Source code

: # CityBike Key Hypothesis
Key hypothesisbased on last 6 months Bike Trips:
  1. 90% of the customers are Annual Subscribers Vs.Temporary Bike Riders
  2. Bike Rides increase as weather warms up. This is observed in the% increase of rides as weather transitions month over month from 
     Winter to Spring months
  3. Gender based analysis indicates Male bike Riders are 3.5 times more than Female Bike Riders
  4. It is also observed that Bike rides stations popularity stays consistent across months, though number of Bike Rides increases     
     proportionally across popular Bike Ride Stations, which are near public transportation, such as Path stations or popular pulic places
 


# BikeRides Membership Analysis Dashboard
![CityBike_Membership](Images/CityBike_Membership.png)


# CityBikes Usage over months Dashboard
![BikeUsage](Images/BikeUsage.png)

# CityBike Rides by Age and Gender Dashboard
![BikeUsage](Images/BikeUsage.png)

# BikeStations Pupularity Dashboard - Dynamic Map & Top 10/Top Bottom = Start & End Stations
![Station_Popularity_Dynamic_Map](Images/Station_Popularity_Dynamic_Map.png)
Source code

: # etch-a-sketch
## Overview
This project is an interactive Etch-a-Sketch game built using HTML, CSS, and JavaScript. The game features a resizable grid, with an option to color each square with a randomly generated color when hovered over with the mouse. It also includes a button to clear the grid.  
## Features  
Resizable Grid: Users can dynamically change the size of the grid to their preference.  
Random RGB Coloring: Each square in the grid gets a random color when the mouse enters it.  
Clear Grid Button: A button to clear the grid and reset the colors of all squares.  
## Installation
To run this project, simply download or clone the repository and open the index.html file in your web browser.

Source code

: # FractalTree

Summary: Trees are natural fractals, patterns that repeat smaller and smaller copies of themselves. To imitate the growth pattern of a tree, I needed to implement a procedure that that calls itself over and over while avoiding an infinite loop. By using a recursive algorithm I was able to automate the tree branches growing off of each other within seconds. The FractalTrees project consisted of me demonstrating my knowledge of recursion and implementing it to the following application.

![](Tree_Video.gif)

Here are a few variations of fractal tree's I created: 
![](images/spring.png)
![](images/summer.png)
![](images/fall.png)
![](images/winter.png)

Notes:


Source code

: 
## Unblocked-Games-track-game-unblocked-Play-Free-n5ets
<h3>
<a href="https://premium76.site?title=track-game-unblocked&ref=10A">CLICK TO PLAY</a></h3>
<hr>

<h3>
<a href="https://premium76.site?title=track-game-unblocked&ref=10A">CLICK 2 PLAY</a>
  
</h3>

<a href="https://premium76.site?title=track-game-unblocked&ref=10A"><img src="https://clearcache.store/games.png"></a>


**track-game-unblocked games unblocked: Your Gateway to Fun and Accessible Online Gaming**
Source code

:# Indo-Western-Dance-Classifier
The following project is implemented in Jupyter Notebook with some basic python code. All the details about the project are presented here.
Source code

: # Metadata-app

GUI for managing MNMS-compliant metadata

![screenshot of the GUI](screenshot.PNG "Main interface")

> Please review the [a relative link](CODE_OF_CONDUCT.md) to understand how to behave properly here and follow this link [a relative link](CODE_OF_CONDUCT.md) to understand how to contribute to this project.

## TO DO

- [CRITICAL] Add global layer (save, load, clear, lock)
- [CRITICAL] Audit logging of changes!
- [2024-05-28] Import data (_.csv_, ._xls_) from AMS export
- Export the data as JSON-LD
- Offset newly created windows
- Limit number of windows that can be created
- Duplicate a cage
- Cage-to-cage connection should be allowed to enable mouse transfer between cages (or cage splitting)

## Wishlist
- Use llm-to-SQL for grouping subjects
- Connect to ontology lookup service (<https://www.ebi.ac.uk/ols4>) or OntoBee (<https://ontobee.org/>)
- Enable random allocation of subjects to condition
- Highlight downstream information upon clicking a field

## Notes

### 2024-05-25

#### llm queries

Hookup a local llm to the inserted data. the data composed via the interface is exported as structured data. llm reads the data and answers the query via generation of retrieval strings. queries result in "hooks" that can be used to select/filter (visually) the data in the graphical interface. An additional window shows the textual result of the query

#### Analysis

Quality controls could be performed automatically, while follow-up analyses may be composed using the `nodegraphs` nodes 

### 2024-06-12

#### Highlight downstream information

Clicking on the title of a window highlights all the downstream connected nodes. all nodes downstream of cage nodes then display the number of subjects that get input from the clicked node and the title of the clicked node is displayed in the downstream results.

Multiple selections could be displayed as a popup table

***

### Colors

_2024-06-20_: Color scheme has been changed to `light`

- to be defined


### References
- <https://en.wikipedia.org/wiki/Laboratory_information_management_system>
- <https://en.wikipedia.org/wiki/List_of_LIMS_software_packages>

# # # #

What is expected:
Begin with the first line of the records and reproduce each line as is, ending with the line that holds "3. Gender based".

Task answer:
Source code

: # CityBike Key Hypothesis
Key hypothesisbased on last 6 months Bike Trips:
  1. 90% of the customers are Annual Subscribers Vs.Temporary Bike Riders
  2. Bike Rides increase as weather warms up. This is observed in the% increase of rides as weather transitions month over month from 
     Winter to Spring months
  3. Gender based analysis indicates Male bike Riders are 3.5 times more than Female Bike Riders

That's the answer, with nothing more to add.